Professor wins Academy Award for cyber-fluids
A computer-generated scene shows off the fluid simulation technology developed by computer science Associate Professor Ron Fedkiw, former students, and collaborators at Industrial Light and Magic.
The rushing floodwaters in Evan Almighty, the heaving seas of the latter two Pirates of the Caribbean movies and the dragon's flaming breath in Harry Potter and the Goblet of Fire all featured computer-generated fluids in spectacular action. The science behind those splashy thrills will be recognized Feb. 9 with an Academy Award for Ron Fedkiw, associate professor of computer science at Stanford, and two collaborators at the special effects firm Industrial Light and Magic (ILM).
"The primary work started a few years ago when we developed a system designed for the female liquid terminator in Terminator 3," Fedkiw said. "Almost immediately after that it was used in the first Pirates of the Caribbean movie to simulate the wine that the pirate skeleton was drinking out of the bottle in the moonlight. Things like the sinking ship in Poseidon and the large water whirlpool in Pirates of the Caribbean 3 are good examples of the system in action."
The system, co-developed with ILM scientists Nick Rasmussen and Frank Losasso Petterson (a former doctoral student of Fedkiw's), uses a method of simulating low-viscosity fluids such as water and fire, as in the explosions in Star Wars: Revenge of the Sith.
Contributing to a Star Wars movie was a particular honor for Fedkiw.
"George Lucas made Star Wars and, well, that changed the world for a lot of us," he said. "It's amazing what a movie can do to a civilization. I can only be grateful that he made three more of them and that I started working with ILM just in time to get a screen credit on the last one."Lifelike liquids
Computer graphics experts typically have used particles and complex blobs to represent water, but these can give rise to unrealistically lumpy or grainy surfaces. Alternatively, they have used a technique called "the level set method" that gives a smooth surface representation, but some water is "under-resolved" and simply disappears when it breaks down into small volumes, as in a crashing wave.
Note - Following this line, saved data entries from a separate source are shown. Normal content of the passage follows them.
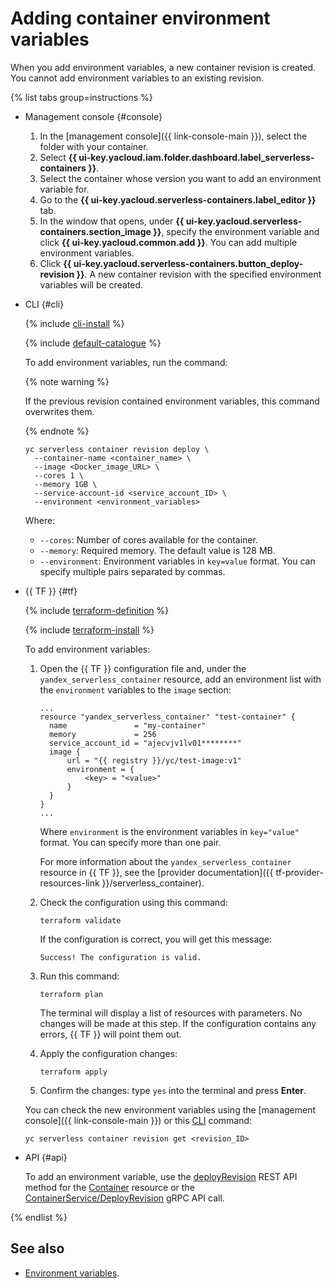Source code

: # Adding container environment variables

When you add environment variables, a new container revision is created. You cannot add environment variables to an existing revision.

{% list tabs group=instructions %}

- Management console {#console}

   1. In the [management console]({{ link-console-main }}), select the folder with your container.
   1. Select **{{ ui-key.yacloud.iam.folder.dashboard.label_serverless-containers }}**.
   1. Select the container whose version you want to add an environment variable for.
   1. Go to the **{{ ui-key.yacloud.serverless-containers.label_editor }}** tab.
   1. In the window that opens, under **{{ ui-key.yacloud.serverless-containers.section_image }}**, specify the environment variable and click **{{ ui-key.yacloud.common.add }}**. You can add multiple environment variables.
   1. Click **{{ ui-key.yacloud.serverless-containers.button_deploy-revision }}**. A new container revision with the specified environment variables will be created.

- CLI {#cli}

   {% include [cli-install](../../_includes/cli-install.md) %}

   {% include [default-catalogue](../../_includes/default-catalogue.md) %}

   To add environment variables, run the command:

   {% note warning %}

   If the previous revision contained environment variables, this command overwrites them.

   {% endnote %}

   ```
   yc serverless container revision deploy \
     --container-name <container_name> \
     --image <Docker_image_URL> \
     --cores 1 \
     --memory 1GB \
     --service-account-id <service_account_ID> \
     --environment <environment_variables>
   ```

   Where:

   * `--cores`: Number of cores available for the container.
   * `--memory`: Required memory. The default value is 128 MB.
   * `--environment`: Environment variables in `key=value` format. You can specify multiple pairs separated by commas.

- {{ TF }} {#tf}

   {% include [terraform-definition](../../_tutorials/_tutorials_includes/terraform-definition.md) %}

   {% include [terraform-install](../../_includes/terraform-install.md) %}

   To add environment variables:

   1. Open the {{ TF }} configuration file and, under the `yandex_serverless_container` resource, add an environment list with the `environment` variables to the `image` section:

      ```hcl
      ...
      resource "yandex_serverless_container" "test-container" {
        name               = "my-container"
        memory             = 256
        service_account_id = "ajecvjv1lv01********"
        image {
            url = "{{ registry }}/yc/test-image:v1"
            environment = {
                <key> = "<value>"
            }
        }
      }
      ...
      ```

      Where `environment` is the environment variables in `key="value"` format. You can specify more than one pair.

      For more information about the `yandex_serverless_container` resource in {{ TF }}, see the [provider documentation]({{ tf-provider-resources-link }}/serverless_container).

   1. Check the configuration using this command:
      ```
      terraform validate
      ```

      If the configuration is correct, you will get this message:

      ```
      Success! The configuration is valid.
      ```

   1. Run this command:
      ```
      terraform plan
      ```

      The terminal will display a list of resources with parameters. No changes will be made at this step. If the configuration contains any errors, {{ TF }} will point them out.

   1. Apply the configuration changes:
      ```
      terraform apply
      ```

   1. Confirm the changes: type `yes` into the terminal and press **Enter**.

   You can check the new environment variables using the [management console]({{ link-console-main }}) or this [CLI](../../cli/) command:

   ```
   yc serverless container revision get <revision_ID>
   ```

- API {#api}

   To add an environment variable, use the [deployRevision](../containers/api-ref/Container/deployRevision.md) REST API method for the [Container](../containers/api-ref/Container/index.md) resource or the [ContainerService/DeployRevision](../containers/api-ref/grpc/Container/deployRevision.md) gRPC API call.

{% endlist %}

## See also

* [Environment variables](../concepts/runtime.md#environment-variables).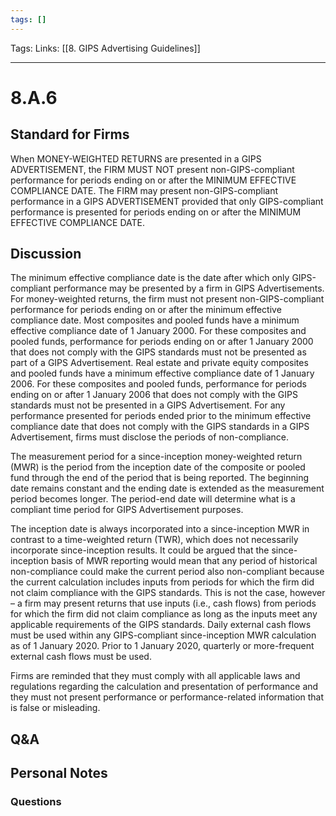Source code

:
 ```yaml
---
tags: []
---
```

Tags:
Links: [[8. GIPS Advertising Guidelines]]
___
# 8.A.6
## Standard for Firms
When MONEY-WEIGHTED RETURNS are presented in a GIPS ADVERTISEMENT, the FIRM MUST NOT present non-GIPS-compliant performance for periods ending on or after the MINIMUM EFFECTIVE COMPLIANCE DATE. The FIRM may present non-GIPS-compliant performance in a GIPS ADVERTISEMENT provided that only GIPS-compliant performance is presented for periods ending on or after the MINIMUM EFFECTIVE COMPLIANCE DATE.
## Discussion
The minimum effective compliance date is the date after which only GIPS-compliant performance may be presented by a firm in GIPS Advertisements. For money-weighted returns, the firm must not present non-GIPS-compliant performance for periods ending on or after the minimum effective compliance date. Most composites and pooled funds have a minimum effective compliance date of 1 January 2000. For these composites and pooled funds, performance for periods ending on or after 1 January 2000 that does not comply with the GIPS standards must not be presented as part of a GIPS Advertisement. Real estate and private equity composites and pooled funds have a minimum effective compliance date of 1 January 2006. For these composites and pooled funds, performance for periods ending on or after 1 January 2006 that does not comply with the GIPS standards must not be presented in a GIPS Advertisement. For any performance presented for periods ended prior to the minimum effective compliance date that does not comply with the GIPS standards in a GIPS Advertisement, firms must disclose the periods of non-compliance.

The measurement period for a since-inception money-weighted return (MWR) is the period from the inception date of the composite or pooled fund through the end of the period that is being reported. The beginning date remains constant and the ending date is extended as the measurement period becomes longer. The period-end date will determine what is a compliant time period for GIPS Advertisement purposes.

The inception date is always incorporated into a since-inception MWR in contrast to a time-weighted return (TWR), which does not necessarily incorporate since-inception results. It could be argued that the since-inception basis of MWR reporting would mean that any period of historical non-compliance could make the current period also non-compliant because the current calculation includes inputs from periods for which the firm did not claim compliance with the GIPS standards. This is not the case, however – a firm may present returns that use inputs (i.e., cash flows) from periods for which the firm did not claim compliance as long as the inputs meet any applicable requirements of the GIPS standards. Daily external cash flows must be used within any GIPS-compliant since-inception MWR calculation as of 1 January 2020. Prior to 1 January 2020, quarterly or more-frequent external cash flows must be used.

Firms are reminded that they must comply with all applicable laws and regulations regarding the calculation and presentation of performance and they must not present performance or performance-related information that is false or misleading.
## Q&A

## Personal Notes

### Questions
The key innovation behind Fedkiw and former doctoral student Douglas Enright's novel "particle level set method" was to mix the use of particles and level sets so that studios could maintain smooth surfaces wherever possible and still keep all the fluid via the particle representation.
"As an added bonus, the method automatically generates spray particles and bubbles in under-resolved regions where the level set [method] loses mass and volume," Fedkiw said.
Fedkiw gives a lot of the credit to his colleagues for the system used to make the movies: "Nick made the system and Frank made it rock."
The effect's power is clearly evident in a movie on Fedkiw's website. There, gigantic waves crash against a lighthouse and produce huge sprays. In addition to incorporating the particle level set method, the rendering also uses an additional method to simulate how the spray interacts with itself and the surrounding water.
Such integrations are indicative of a future direction of Fedkiw's computer graphics research.
"This year we built a system that allows two-way coupling between rigid and deformable bodies, so we can fully physically simulate bones moving around under flesh—interacting with the environment," he said. "Another main result is a two-way, solid-fluid coupling method that can be used with it, so the environment can be water; that is, we're going to be simulating people swimming."
Of course the more immediate future calls for a trip to the Beverly Wilshire Hotel in Beverly Hills for the Scientific and Technical Academy Awards presentation Feb. 9. Fedkiw says he'll probably go to pick up his plaque.
"After wearing sandals for the last two years—even in the Lake Tahoe snow— it's going to be tough to go black tie," he said.
David Orenstein is the communications and public relations manager at the Stanford School of Engineering.